This project is intended to provide an innovative visualization for differential analysis of profiles for the facebook tracking exposed project. Fbtrex keeps information in a mongo database. Content of posts is stored in the form of JSON files. I use python scripts to process this data and produce useful insight for the study.
All the profiles are counted and stored in a list; this list is then used to construct all the possible combinations of the profiles, taken 3 at a time to make venn diagrams. Every post is tagged with a list of labels provided by Dandelion, and associated to a profile. Venn.py counts the words (labels) of every profile and uses venn3 function from matplotlib to produce all the possible venn diagrams, with the number of common words used as data. Vennwords.py does the same thing but instead of providing the number of the words, supplies the words themselves, generating a wordcloud for every profile and then intersecting with the ones of other profiles.

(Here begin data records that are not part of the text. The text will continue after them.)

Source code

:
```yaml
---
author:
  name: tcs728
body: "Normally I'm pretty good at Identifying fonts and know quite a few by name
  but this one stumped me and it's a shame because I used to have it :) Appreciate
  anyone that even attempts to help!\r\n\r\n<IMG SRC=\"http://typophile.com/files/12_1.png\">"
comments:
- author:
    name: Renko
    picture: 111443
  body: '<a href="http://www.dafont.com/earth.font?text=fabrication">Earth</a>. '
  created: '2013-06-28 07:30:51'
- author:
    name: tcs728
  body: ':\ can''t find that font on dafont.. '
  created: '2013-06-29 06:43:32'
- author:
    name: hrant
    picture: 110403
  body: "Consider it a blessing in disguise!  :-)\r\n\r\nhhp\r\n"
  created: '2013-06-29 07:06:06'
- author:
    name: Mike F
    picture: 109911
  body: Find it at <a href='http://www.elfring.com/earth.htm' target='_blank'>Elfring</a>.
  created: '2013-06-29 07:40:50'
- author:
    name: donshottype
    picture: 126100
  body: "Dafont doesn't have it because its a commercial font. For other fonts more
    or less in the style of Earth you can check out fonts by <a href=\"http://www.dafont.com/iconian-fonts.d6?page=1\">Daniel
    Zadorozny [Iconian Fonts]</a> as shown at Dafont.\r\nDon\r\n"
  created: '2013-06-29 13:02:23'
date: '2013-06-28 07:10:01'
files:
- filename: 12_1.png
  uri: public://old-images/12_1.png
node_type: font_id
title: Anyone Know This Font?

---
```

In this project I use Python3; if you are using Python2 it will probably not work, is up to you to figure out how to fix the code. To use this tool some dependencies are needed, they can be installed via standard python library manager, pip or pip3, or via git.
- Standard python science libs: matplotlib, numpy
- matplotlib-venn
- matplotlib-venn-wordcloud
For matplotlib-venn-wordcloud I suggest to install my fork, because otherwise the venn circles inclosed in the diagrams will be adjust to the size of the words.
$ python venn.py NAMEOFJSON.json
$ python vennwords.py NAMEOFJSON.json
The pictures generated will be found in a new directory named "images".